----- Available data -----
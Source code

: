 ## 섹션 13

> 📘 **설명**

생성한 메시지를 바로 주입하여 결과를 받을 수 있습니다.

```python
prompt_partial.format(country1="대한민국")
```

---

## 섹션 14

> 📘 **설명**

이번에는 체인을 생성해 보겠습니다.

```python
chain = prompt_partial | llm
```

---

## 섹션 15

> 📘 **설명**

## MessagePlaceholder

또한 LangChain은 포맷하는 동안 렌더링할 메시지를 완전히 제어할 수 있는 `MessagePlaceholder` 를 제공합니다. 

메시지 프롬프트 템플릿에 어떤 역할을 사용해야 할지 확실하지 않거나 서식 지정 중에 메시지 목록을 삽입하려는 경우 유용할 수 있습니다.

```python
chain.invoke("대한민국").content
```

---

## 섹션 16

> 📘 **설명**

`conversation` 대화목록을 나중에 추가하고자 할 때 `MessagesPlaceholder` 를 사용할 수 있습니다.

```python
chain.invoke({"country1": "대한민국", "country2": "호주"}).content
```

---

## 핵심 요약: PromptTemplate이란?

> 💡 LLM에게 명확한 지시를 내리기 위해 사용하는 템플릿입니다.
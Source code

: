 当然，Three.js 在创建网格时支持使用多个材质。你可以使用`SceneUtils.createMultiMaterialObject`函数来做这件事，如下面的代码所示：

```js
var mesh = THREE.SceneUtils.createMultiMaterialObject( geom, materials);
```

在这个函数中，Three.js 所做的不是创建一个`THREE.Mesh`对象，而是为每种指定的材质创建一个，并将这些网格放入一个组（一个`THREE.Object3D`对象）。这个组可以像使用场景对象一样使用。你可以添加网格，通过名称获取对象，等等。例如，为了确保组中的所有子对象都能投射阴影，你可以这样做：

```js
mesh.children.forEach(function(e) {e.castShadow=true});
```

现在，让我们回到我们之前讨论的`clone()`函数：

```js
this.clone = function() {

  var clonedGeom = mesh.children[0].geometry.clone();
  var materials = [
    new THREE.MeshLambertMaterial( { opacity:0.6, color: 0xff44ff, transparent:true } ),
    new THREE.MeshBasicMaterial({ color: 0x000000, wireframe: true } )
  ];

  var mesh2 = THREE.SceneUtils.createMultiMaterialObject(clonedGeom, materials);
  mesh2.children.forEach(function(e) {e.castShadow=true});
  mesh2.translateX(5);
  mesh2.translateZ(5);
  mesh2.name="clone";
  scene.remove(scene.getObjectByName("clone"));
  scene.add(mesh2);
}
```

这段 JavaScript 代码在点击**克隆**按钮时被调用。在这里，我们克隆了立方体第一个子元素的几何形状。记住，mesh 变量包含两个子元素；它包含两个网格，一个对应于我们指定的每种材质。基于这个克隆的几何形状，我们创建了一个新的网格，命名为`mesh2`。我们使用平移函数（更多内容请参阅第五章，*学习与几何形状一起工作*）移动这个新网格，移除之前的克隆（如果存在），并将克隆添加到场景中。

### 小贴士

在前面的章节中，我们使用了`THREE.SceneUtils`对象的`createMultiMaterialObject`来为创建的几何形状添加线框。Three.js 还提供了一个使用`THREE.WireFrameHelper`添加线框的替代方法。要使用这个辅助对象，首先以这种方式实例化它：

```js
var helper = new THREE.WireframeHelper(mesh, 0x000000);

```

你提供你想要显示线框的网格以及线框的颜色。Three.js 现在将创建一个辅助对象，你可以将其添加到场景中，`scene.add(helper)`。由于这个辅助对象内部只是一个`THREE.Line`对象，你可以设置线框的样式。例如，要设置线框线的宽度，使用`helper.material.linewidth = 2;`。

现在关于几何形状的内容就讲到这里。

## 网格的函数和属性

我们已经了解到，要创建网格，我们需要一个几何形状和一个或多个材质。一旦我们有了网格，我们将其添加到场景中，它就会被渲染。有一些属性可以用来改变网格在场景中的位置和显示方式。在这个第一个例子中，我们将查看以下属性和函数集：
-----
:: Exercise brief ::
Keeping each word as given, write out the material above.

:: Result for this task ::
Source code

: ## 섹션 13

> 📘 **설명**

생성한 메시지를 바로 주입하여 결과를 받을 수 있습니다.

```python
prompt_partial.format(country1="대한민국")
```

---

## 섹션 14

> 📘 **설명**

이번에는 체인을 생성해 보겠습니다.

```python
chain = prompt_partial | llm
```

---

## 섹션 15

> 📘 **설명**

## MessagePlaceholder

또한 LangChain은 포맷하는 동안 렌더링할 메시지를 완전히 제어할 수 있는 `MessagePlaceholder` 를 제공합니다. 

메시지 프롬프트 템플릿에 어떤 역할을 사용해야 할지 확실하지 않거나 서식 지정 중에 메시지 목록을 삽입하려는 경우 유용할 수 있습니다.

```python
chain.invoke("대한민국").content
```

---

## 섹션 16

> 📘 **설명**

`conversation` 대화목록을 나중에 추가하고자 할 때 `MessagesPlaceholder` 를 사용할 수 있습니다.

```python
chain.invoke({"country1": "대한민국", "country2": "호주"}).content
```

---

## 핵심 요약: PromptTemplate이란?

> 💡 LLM에게 명확한 지시를 내리기 위해 사용하는 템플릿입니다.
Source code

: 当然，Three.js 在创建网格时支持使用多个材质。你可以使用`SceneUtils.createMultiMaterialObject`函数来做这件事，如下面的代码所示：

```js
var mesh = THREE.SceneUtils.createMultiMaterialObject( geom, materials);
```

在这个函数中，Three.js 所做的不是创建一个`THREE.Mesh`对象，而是为每种指定的材质创建一个，并将这些网格放入一个组（一个`THREE.Object3D`对象）。这个组可以像使用场景对象一样使用。你可以添加网格，通过名称获取对象，等等。例如，为了确保组中的所有子对象都能投射阴影，你可以这样做：

```js
mesh.children.forEach(function(e) {e.castShadow=true});
```

现在，让我们回到我们之前讨论的`clone()`函数：

```js
this.clone = function() {

  var clonedGeom = mesh.children[0].geometry.clone();
  var materials = [
    new THREE.MeshLambertMaterial( { opacity:0.6, color: 0xff44ff, transparent:true } ),
    new THREE.MeshBasicMaterial({ color: 0x000000, wireframe: true } )
  ];

  var mesh2 = THREE.SceneUtils.createMultiMaterialObject(clonedGeom, materials);
  mesh2.children.forEach(function(e) {e.castShadow=true});
  mesh2.translateX(5);
  mesh2.translateZ(5);
  mesh2.name="clone";
  scene.remove(scene.getObjectByName("clone"));
  scene.add(mesh2);
}
```

这段 JavaScript 代码在点击**克隆**按钮时被调用。在这里，我们克隆了立方体第一个子元素的几何形状。记住，mesh 变量包含两个子元素；它包含两个网格，一个对应于我们指定的每种材质。基于这个克隆的几何形状，我们创建了一个新的网格，命名为`mesh2`。我们使用平移函数（更多内容请参阅第五章，*学习与几何形状一起工作*）移动这个新网格，移除之前的克隆（如果存在），并将克隆添加到场景中。

### 小贴士

在前面的章节中，我们使用了`THREE.SceneUtils`对象的`createMultiMaterialObject`来为创建的几何形状添加线框。Three.js 还提供了一个使用`THREE.WireFrameHelper`添加线框的替代方法。要使用这个辅助对象，首先以这种方式实例化它：

```js
var helper = new THREE.WireframeHelper(mesh, 0x000000);

```

你提供你想要显示线框的网格以及线框的颜色。Three.js 现在将创建一个辅助对象，你可以将其添加到场景中，`scene.add(helper)`。由于这个辅助对象内部只是一个`THREE.Line`对象，你可以设置线框的样式。例如，要设置线框线的宽度，使用`helper.material.linewidth = 2;`。

现在关于几何形状的内容就讲到这里。

## 网格的函数和属性

我们已经了解到，要创建网格，我们需要一个几何形状和一个或多个材质。一旦我们有了网格，我们将其添加到场景中，它就会被渲染。有一些属性可以用来改变网格在场景中的位置和显示方式。在这个第一个例子中，我们将查看以下属性和函数集：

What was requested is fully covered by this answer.